1 Ten healthy female volunteers were given 5 doses of retinol as the palmitate; 50 and 150 mg retinol as an oral supplement, 50 and 150 mg as fried calf liver (50 and 150 g) and 3, 9 or 30 mg by intra-muscular injection.
2 Plasma concentrations of retinyl palmitate were higher after 50 mg retinol given as an oral supplement compared with 50 mg as liver; there was no significant difference between the 150 mg doses. Plasma concentrations of retinol showed only small increases.
3 The peak plasma concentrations (Cmax) of all-trans-retinoic acid, the principal teratogenic metabolite of retinol, and the area under the concentration-time curve (AUC) were up to 20-times higher after supplements compared to the same dose as liver. Plasma concentrations of all-trans-4-oxo-retinoic acid, 13-cis-retinoic acid and 13-cis-4-oxo-retinoic acid showed smaller differences between supplements and liver.

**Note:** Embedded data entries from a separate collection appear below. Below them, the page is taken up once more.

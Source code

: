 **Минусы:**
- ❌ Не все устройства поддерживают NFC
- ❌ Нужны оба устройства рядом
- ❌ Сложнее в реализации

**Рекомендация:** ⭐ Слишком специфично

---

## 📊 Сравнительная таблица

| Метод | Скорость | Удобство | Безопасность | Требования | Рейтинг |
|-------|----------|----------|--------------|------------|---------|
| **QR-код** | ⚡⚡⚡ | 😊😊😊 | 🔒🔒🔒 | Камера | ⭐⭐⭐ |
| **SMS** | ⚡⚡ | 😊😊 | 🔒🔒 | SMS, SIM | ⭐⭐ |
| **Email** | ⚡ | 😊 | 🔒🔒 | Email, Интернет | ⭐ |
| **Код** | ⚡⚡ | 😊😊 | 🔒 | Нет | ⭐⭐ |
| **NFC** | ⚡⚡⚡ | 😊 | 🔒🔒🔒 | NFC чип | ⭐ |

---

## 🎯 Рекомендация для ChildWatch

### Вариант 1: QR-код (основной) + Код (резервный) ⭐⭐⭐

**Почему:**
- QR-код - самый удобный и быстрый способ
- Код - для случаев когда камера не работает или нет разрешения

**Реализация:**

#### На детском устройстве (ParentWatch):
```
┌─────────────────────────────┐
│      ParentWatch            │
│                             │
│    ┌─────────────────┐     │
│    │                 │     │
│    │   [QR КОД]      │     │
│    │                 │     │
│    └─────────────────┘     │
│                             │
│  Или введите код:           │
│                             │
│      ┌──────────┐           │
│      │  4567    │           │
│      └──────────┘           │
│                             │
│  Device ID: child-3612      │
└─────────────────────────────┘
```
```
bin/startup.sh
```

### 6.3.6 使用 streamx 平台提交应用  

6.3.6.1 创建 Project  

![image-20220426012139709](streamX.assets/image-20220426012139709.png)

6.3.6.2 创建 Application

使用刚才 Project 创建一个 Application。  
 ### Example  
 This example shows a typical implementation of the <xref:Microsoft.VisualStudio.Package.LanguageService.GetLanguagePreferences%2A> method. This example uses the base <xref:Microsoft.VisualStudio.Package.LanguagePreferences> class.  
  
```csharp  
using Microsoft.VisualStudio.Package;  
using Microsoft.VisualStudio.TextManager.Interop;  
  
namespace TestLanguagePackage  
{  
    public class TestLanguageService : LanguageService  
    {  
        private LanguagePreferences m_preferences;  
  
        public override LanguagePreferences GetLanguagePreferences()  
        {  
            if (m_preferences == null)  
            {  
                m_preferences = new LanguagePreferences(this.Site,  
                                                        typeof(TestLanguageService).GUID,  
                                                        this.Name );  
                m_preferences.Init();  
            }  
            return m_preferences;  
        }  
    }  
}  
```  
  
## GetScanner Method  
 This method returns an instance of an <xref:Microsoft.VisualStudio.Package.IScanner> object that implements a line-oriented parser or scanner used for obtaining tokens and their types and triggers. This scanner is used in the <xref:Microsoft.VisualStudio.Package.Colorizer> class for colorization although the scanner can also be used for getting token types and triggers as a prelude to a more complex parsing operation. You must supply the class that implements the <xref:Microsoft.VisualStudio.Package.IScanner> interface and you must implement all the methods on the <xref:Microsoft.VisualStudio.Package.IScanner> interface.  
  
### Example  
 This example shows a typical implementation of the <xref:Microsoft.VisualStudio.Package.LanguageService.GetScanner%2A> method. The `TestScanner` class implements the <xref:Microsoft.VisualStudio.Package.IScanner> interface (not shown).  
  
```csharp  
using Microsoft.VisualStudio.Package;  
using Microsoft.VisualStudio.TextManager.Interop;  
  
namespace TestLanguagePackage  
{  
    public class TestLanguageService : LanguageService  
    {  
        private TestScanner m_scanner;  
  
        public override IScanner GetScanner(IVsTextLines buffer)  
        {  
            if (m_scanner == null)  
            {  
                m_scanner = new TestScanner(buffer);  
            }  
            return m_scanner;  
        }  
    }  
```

4 Intra-muscular administration of 30 mg retinol gave retinyl palmitate concentrations similar to those found after the oral doses but did not increase circulating concentrations of the acid metabolites.
5 Based on the formation of all-trans-retinoic acid, liver and supplements are not of equivalent teratogenic potential. Advice to pregnant women on the consumption of liver based on the reported teratogenicity of vitamin A supplements should be reconsidered.